Start of RECORD SET

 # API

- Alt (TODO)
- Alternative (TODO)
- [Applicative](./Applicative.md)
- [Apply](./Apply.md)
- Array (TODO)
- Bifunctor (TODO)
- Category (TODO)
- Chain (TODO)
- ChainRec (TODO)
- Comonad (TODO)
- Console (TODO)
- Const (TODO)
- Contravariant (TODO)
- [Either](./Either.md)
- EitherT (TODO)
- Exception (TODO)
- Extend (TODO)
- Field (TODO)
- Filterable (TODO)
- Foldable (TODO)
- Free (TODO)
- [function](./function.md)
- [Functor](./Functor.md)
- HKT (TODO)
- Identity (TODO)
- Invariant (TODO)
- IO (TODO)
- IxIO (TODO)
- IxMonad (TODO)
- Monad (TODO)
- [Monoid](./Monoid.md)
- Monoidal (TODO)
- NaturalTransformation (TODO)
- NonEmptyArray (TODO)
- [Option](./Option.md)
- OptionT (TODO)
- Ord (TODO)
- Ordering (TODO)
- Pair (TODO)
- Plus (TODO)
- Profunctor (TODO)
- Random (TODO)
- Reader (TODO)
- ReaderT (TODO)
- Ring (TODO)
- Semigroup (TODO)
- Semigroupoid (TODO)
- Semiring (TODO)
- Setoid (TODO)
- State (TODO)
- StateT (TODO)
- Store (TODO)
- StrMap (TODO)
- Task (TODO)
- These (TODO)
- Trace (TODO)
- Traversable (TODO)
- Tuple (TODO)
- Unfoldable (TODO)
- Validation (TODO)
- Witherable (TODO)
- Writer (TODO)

End of RECORD SET

* **HOW TO COMPLETE THIS TASK**: Each record above should be returned exactly as it appears.

* **TASK ANSWER**:
 # API

- Alt (TODO)
- Alternative (TODO)
- [Applicative](./Applicative.md)
- [Apply](./Apply.md)
- Array (TODO)
- Bifunctor (TODO)
- Category (TODO)
- Chain (TODO)
- ChainRec (TODO)
- Comonad (TODO)
- Console (TODO)
- Const (TODO)
- Contravariant (TODO)
- [Either](./Either.md)
- EitherT (TODO)
- Exception (TODO)
- Extend (TODO)
- Field (TODO)
- Filterable (TODO)
- Foldable (TODO)
- Free (TODO)
- [function](./function.md)
- [Functor](./Functor.md)
- HKT (TODO)
- Identity (TODO)
- Invariant (TODO)
- IO (TODO)
- IxIO (TODO)
- IxMonad (TODO)
- Monad (TODO)
- [Monoid](./Monoid.md)
- Monoidal (TODO)
- NaturalTransformation (TODO)
- NonEmptyArray (TODO)
- [Option](./Option.md)
- OptionT (TODO)
- Ord (TODO)
- Ordering (TODO)
- Pair (TODO)
- Plus (TODO)
- Profunctor (TODO)
- Random (TODO)
- Reader (TODO)
- ReaderT (TODO)
- Ring (TODO)
- Semigroup (TODO)
- Semigroupoid (TODO)
- Semiring (TODO)
- Setoid (TODO)
- State (TODO)
- StateT (TODO)
- Store (TODO)
- StrMap (TODO)
- Task (TODO)
- These (TODO)
- Trace (TODO)
- Traversable (TODO)
- Tuple (TODO)
- Unfoldable (TODO)
- Validation (TODO)
- Witherable (TODO)
- Writer (TODO)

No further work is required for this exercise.